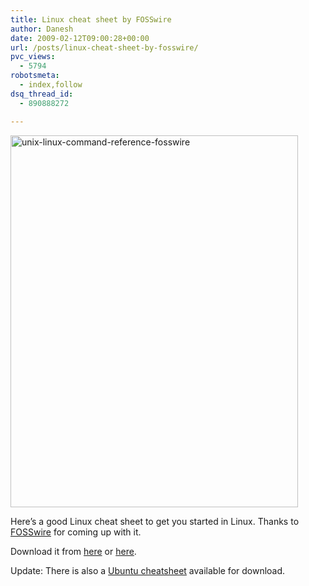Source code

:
 ```yaml
---
title: Linux cheat sheet by FOSSwire
author: Danesh
date: 2009-02-12T09:00:28+00:00
url: /posts/linux-cheat-sheet-by-fosswire/
pvc_views:
  - 5794
robotsmeta:
  - index,follow
dsq_thread_id:
  - 890888272

---
```

[<img loading="lazy" class="alignnone size-full wp-image-1258" title="unix-linux-command-reference-fosswire" src="/wp-content/uploads/2009/02/unix-linux-command-reference-fosswire.png" alt="unix-linux-command-reference-fosswire" width="460" height="595" />][1]

Here&#8217;s a good Linux cheat sheet to get you started in Linux. Thanks to [FOSSwire][2] for coming up with it.

Download it from [here][2] or [here][3].

Update: There is also a [Ubuntu cheatsheet][4] available for download.

 [1]: http://www.docstoc.com/docs/4280138/Unix-Linux-Command-Reference-FOSSwire
 [2]: http://fosswire.com/2007/08/02/unixlinux-command-cheat-sheet/
 [3]: http://www.docstoc.com/docs/DownloadDoc.aspx?doc_id=4249576
 [4]: /posts/ubuntu-cheat-sheet-by-fosswire/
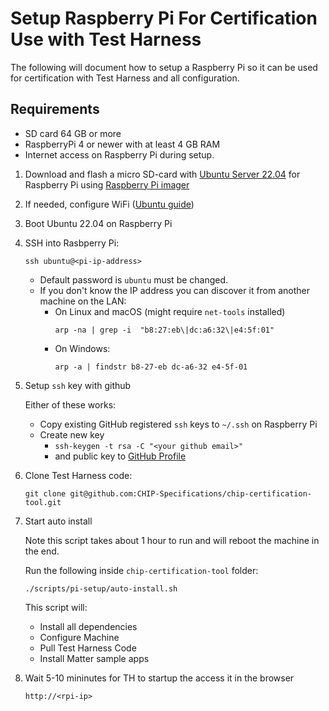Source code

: <!--
 *
 * Copyright (c) 2023 Project CHIP Authors
 *
 * Licensed under the Apache License, Version 2.0 (the "License");
 * you may not use this file except in compliance with the License.
 * You may obtain a copy of the License at
 *
 * http://www.apache.org/licenses/LICENSE-2.0
 *
 * Unless required by applicable law or agreed to in writing, software
 * distributed under the License is distributed on an "AS IS" BASIS,
 * WITHOUT WARRANTIES OR CONDITIONS OF ANY KIND, either express or implied.
 * See the License for the specific language governing permissions and
 * limitations under the License.
-->
# Setup Raspberry Pi For Certification Use with Test Harness

The following will document how to setup a Raspberry Pi so it can be used for certification with Test Harness and all configuration. 

## Requirements

- SD card 64 GB or more
- RaspberryPi 4 or newer with at least 4 GB RAM
- Internet access on Raspberry Pi during setup.

1. Download and flash a micro SD-card with [Ubuntu Server 22.04](https://ubuntu.com/download/raspberry-pi/thank-you?version=22.04&architecture=server-arm64+raspi) for Raspberry Pi using [Raspberry Pi imager](https://www.raspberrypi.com/software/)
  

2. If needed, configure WiFi ([Ubuntu guide](https://ubuntu.com/tutorials/how-to-install-ubuntu-on-your-raspberry-pi#3-wifi-or-ethernet))

3. Boot Ubuntu 22.04 on Raspberry Pi
4. SSH into Rasbperry Pi:   
   
    ```
    ssh ubuntu@<pi-ip-address>
    ```
     - Default password is `ubuntu` must be changed.
   - If you don't know the IP address you can discover it from another machine on the LAN:
     - On Linux and macOS (might require `net-tools` installed)
        ```
        arp -na | grep -i  "b8:27:eb\|dc:a6:32\|e4:5f:01"
        ```
     - On Windows:
        ```
        arp -a | findstr b8-27-eb dc-a6-32 e4-5f-01
        ```
   
5. Setup `ssh` key with github 
   
    Either of these works:
     - Copy existing GitHub registered `ssh` keys to `~/.ssh` on Raspberry Pi
     - Create new key 
        - `ssh-keygen -t rsa -C "<your github email>"`
        - and public key to [GitHub Profile](https://github.com/settings/ssh/new) 

6. Clone Test Harness code:
   
    ```
    git clone git@github.com:CHIP-Specifications/chip-certification-tool.git
    ```
7. Start auto install

    Note this script takes about 1 hour to run and will reboot the machine in the end. 

    Run the following inside `chip-certification-tool` folder:
    ```
    ./scripts/pi-setup/auto-install.sh
    ```

    This script will:
    - Install all dependencies
    - Configure Machine
    - Pull Test Harness Code
    - Install Matter sample apps

8. Wait 5-10 mininutes for TH to startup the access it in the browser

    `http://<rpi-ip>`
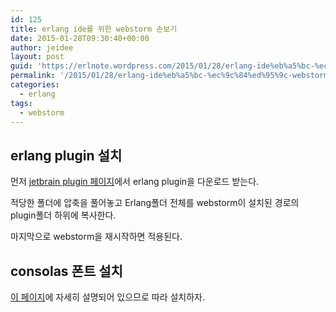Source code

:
 ```yaml
---
id: 125
title: erlang ide를 위한 webstorm 손보기
date: 2015-01-28T09:30:40+00:00
author: jeidee
layout: post
guid: 'https://erlnote.wordpress.com/2015/01/28/erlang-ide%eb%a5%bc-%ec%9c%84%ed%95%9c-webstorm-%ec%86%90%eb%b3%b4%ea%b8%b0/'
permalink: '/2015/01/28/erlang-ide%eb%a5%bc-%ec%9c%84%ed%95%9c-webstorm-%ec%86%90%eb%b3%b4%ea%b8%b0/'
categories:
  - erlang
tags:
  - webstorm
---
```

## erlang plugin 설치

먼저 [jetbrain plugin 페이지](https://plugins.jetbrains.com/plugin/7083?pr=)에서 erlang plugin을 다운로드 받는다.

적당한 폴더에 압축을 풀어놓고 Erlang폴더 전체를 webstorm이 설치된 경로의 plugin폴더 하위에 복사한다.

마지막으로 webstorm을 재시작하면 적용된다.

## consolas 폰트 설치

[이 페이지](http://crazia.tistory.com/entry/Ubuntu-%EC%9A%B0%EB%B6%84%ED%88%AC-%EB%A6%AC%EB%88%85%EC%8A%A4-1110-%EC%97%90-%EC%BD%98%EC%86%94%EB%9D%BC%EC%8A%A4-Consolas-%ED%8F%B0%ED%8A%B8-%EC%89%BD%EA%B2%8C-%EC%84%A4%EC%B9%98%ED%95%98%EA%B8%B0)에 자세히 설명되어 있으므로 따라 설치하자.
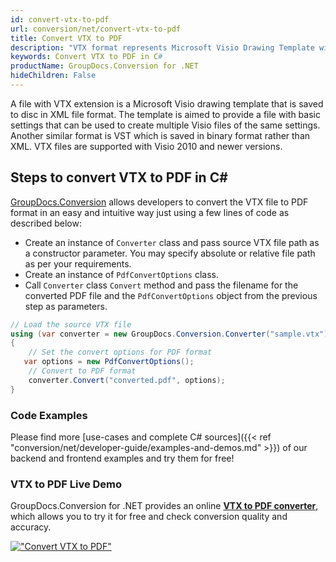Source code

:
 ```yaml
---
id: convert-vtx-to-pdf
url: conversion/net/convert-vtx-to-pdf
title: Convert VTX to PDF
description: "VTX format represents Microsoft Visio Drawing Template with .vtx extension. Learn how to convert VTX to PDF file programmatically in C# language using GroupDocs.Conversion for .NET library."
keywords: Convert VTX to PDF in C#
productName: GroupDocs.Conversion for .NET
hideChildren: False
---
```


A file with VTX extension is a Microsoft Visio drawing template that is saved to disc in XML file format. The template is aimed to provide a file with basic settings that can be used to create multiple Visio files of the same settings. Another similar format is VST which is saved in binary format rather than XML. VTX files are supported with Visio 2010 and newer versions.

## Steps to convert VTX to PDF in C#

[GroupDocs.Conversion](https://products.groupdocs.com/conversion/net) allows developers to convert the VTX file to PDF format in an easy and intuitive way just using a few lines of code as described below:

* Create an instance of `Converter` class and pass source VTX file path as a constructor parameter. You may specify absolute or relative file path as per your requirements. 
* Create an instance of `PdfConvertOptions` class.
* Call `Converter` class `Convert` method and pass the filename for the converted PDF file and the `PdfConvertOptions` object from the previous step as parameters.

```csharp
// Load the source VTX file
using (var converter = new GroupDocs.Conversion.Converter("sample.vtx"))
{
    // Set the convert options for PDF format
   var options = new PdfConvertOptions();
    // Convert to PDF format
    converter.Convert("converted.pdf", options);
}
```

### Code Examples

Please find more [use-cases and complete C# sources]({{< ref "conversion/net/developer-guide/examples-and-demos.md" >}}) of our backend and frontend examples and try them for free!

### VTX to PDF Live Demo

GroupDocs.Conversion for .NET provides an online [**VTX to PDF converter**](https://products.groupdocs.app/conversion/vtx-to-pdf), which allows you to try it for free and check conversion quality and accuracy.

[!["Convert VTX to PDF"](conversion/net/images/convert-to-pdf/convert-vtx-to-pdf.png)](https://products.groupdocs.app/conversion/vtx-to-pdf)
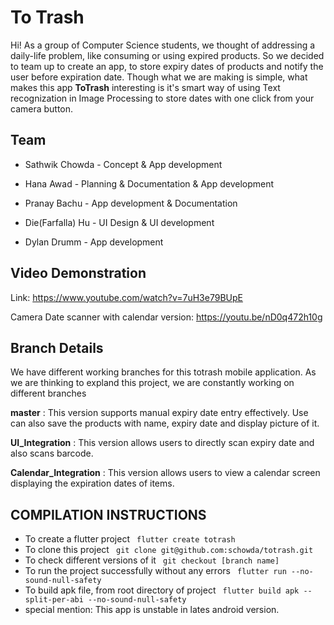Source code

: 
# To Trash

Hi! As a group of Computer Science students, we thought of addressing a daily-life problem, like consuming or using expired products. So we decided to team up to create an app, to store expiry dates of products and notify the user before expiration date. Though what we are making is simple, what makes this app **ToTrash** interesting is it's smart way of using Text recognization in Image Processing to store dates with one click from your camera button.  

## Team

- Sathwik Chowda - Concept & App development

- Hana Awad - Planning & Documentation & App development

- Pranay Bachu - App development & Documentation

- Die(Farfalla) Hu - UI Design & UI development

- Dylan Drumm - App development

## Video Demonstration 

Link: https://www.youtube.com/watch?v=7uH3e79BUpE

Camera Date scanner with calendar version: https://youtu.be/nD0q472h10g


## Branch Details 

We have different working branches for this totrash mobile application. As we are thinking to expland this project, we are constantly working on different branches

**master** : This version supports manual expiry date entry effectively. Use can also save the products with name, expiry date and display picture of it.

**UI_Integration** : This version allows users to directly scan expiry date and also scans barcode. 

**Calendar_Integration** : This version allows users to view a calendar screen displaying the expiration dates of items.

## COMPILATION INSTRUCTIONS 

- To create a flutter project 
``` flutter create totrash```
- To clone this project 
``` git clone git@github.com:schowda/totrash.git```
- To check different versions of it
``` git checkout [branch name]```
- To run the project successfully without any errors
``` flutter run --no-sound-null-safety```
- To build apk file, from root directory of project
``` flutter build apk --split-per-abi --no-sound-null-safety```
- special mention: This app is unstable in lates android version. 

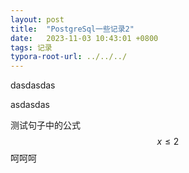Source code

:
 ```yaml
---
layout: post
title:  "PostgreSql一些记录2"
date:   2023-11-03 10:43:01 +0800
tags: 记录
typora-root-url: ../../../
---
```


dasdasdas



asdasdas

测试句子中的公式  $$x \le 2$$ 呵呵呵


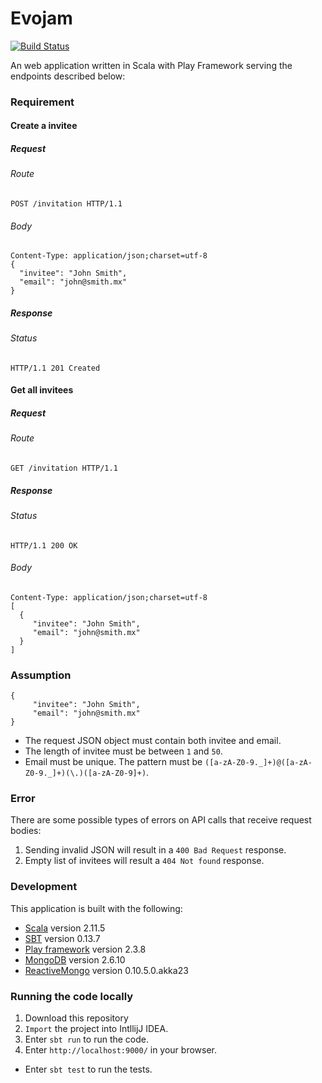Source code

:# Evojam #

[![Build Status](https://travis-ci.org/kasonchan/evojam.svg)](https://travis-ci.org/kasonchan/evojam)

An web application written in Scala with Play Framework serving the endpoints 
described below:

### Requirement ###

#### Create a invitee ####

##### Request #####

###### Route ######

```
POST /invitation HTTP/1.1
```

###### Body ######

```
Content-Type: application/json;charset=utf-8
{
  "invitee": "John Smith",
  "email": "john@smith.mx"
}
```

##### Response #####

###### Status ######

```
HTTP/1.1 201 Created
```

#### Get all invitees ####

##### Request #####

###### Route ######

```
GET /invitation HTTP/1.1
```

##### Response #####

###### Status ######

```
HTTP/1.1 200 OK
```

###### Body ######

```
Content-Type: application/json;charset=utf-8
[
  {
     "invitee": "John Smith",
     "email": "john@smith.mx"
  }
]
```

### Assumption ###

```
{
     "invitee": "John Smith",
     "email": "john@smith.mx"
}
```

- The request JSON object must contain both invitee and email.
- The length of invitee must be between `1` and `50`.
- Email must be unique. The pattern must be ```([a-zA-Z0-9._]+)@([a-zA-Z0-9._]+)(\.)([a-zA-Z0-9]+)```.

### Error ###

There are some possible types of errors on API calls that receive request bodies:

1. Sending invalid JSON will result in a `400 Bad Request` response.
2. Empty list of invitees will result a `404 Not found` response.

### Development ###

This application is built with the following:

- [Scala](http://www.scala-lang.org/) version 2.11.5
- [SBT](http://www.scala-sbt.org/) version 0.13.7
- [Play framework](https://playframework.com/) version 2.3.8
- [MongoDB](https://www.mongodb.org/) version 2.6.10
- [ReactiveMongo](http://reactivemongo.org/) version 0.10.5.0.akka23

### Running the code locally ###

1. Download this repository
2. `Import` the project into IntllijJ IDEA.
3. Enter `sbt run` to run the code.
4. Enter `http://localhost:9000/` in your browser.

- Enter `sbt test` to run the tests.
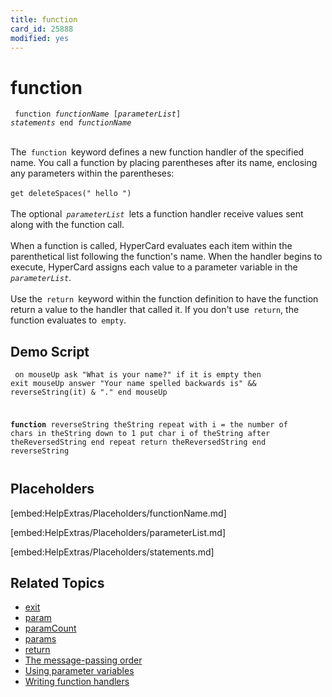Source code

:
 ```yaml
---
title: function
card_id: 25888
modified: yes
---
```


# function

<code><pre>
function <i>functionName</i> [<i>parameterList</i>]
  <i>statements</i>
end <i>functionName</i>
</pre></code>

<br>
The<code> function </code>keyword defines a new function handler of the specified name.  You call a function by placing parentheses after its name, enclosing any parameters within the parentheses:<br>
<br>
<code>get deleteSpaces(" hello ")</code><br>
<br>
The optional<code> <i>parameterList</i> </code>lets a function handler receive values sent along with the function call.<br>
<br>
When a function is called, HyperCard evaluates each item within the parenthetical list following the function's name.  When the handler begins to execute, HyperCard assigns each value to a parameter variable  in the<code> <i>parameterList</i></code>.<br>
<br>
Use the<code> return </code>keyword within the function definition to have the function return a value to the handler that called it. If you don't use<code> return</code>, the function evaluates to<code> empty</code>.<br>

## Demo Script

<code><pre>
on mouseUp
  ask "What is your name?"
  if it is empty then exit mouseUp
  answer "Your name spelled backwards is" && reverseString(it) & "."
end mouseUp

<b>function</b> reverseString theString
  repeat with i = the number of chars in theString down to 1
    put char i of theString after theReversedString
  end repeat
  return theReversedString
end reverseString
</pre></code>

## Placeholders

[embed:HelpExtras/Placeholders/functionName.md]

[embed:HelpExtras/Placeholders/parameterList.md]

[embed:HelpExtras/Placeholders/statements.md]

## Related Topics

* [exit](/HyperTalkReference/keywords/exit)
* [param](/HyperTalkReference/functions/param)
* [paramCount](/HyperTalkReference/functions/paramCount)
* [params](/HyperTalkReference/functions/params)
* [return](/HyperTalkReference/keywords/return)
* [The message-passing order](/HyperTalkReference/hypertalkbasics/The-message-passing-order)
* [Using parameter variables](/HyperTalkReference/hypertalkbasics/Using-parameter-variables)
* [Writing function handlers](/HyperTalkReference/hypertalkbasics/Writing-function-handlers)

#### [About this exercise]
From the entries above, copy every line that holds the word "have".

#### [Task result]
We have different working branches for this totrash mobile application. As we are thinking to expland this project, we are constantly working on different branches
Use the<code> return </code>keyword within the function definition to have the function return a value to the handler that called it. If you don't use<code> return</code>, the function evaluates to<code> empty</code>.<br>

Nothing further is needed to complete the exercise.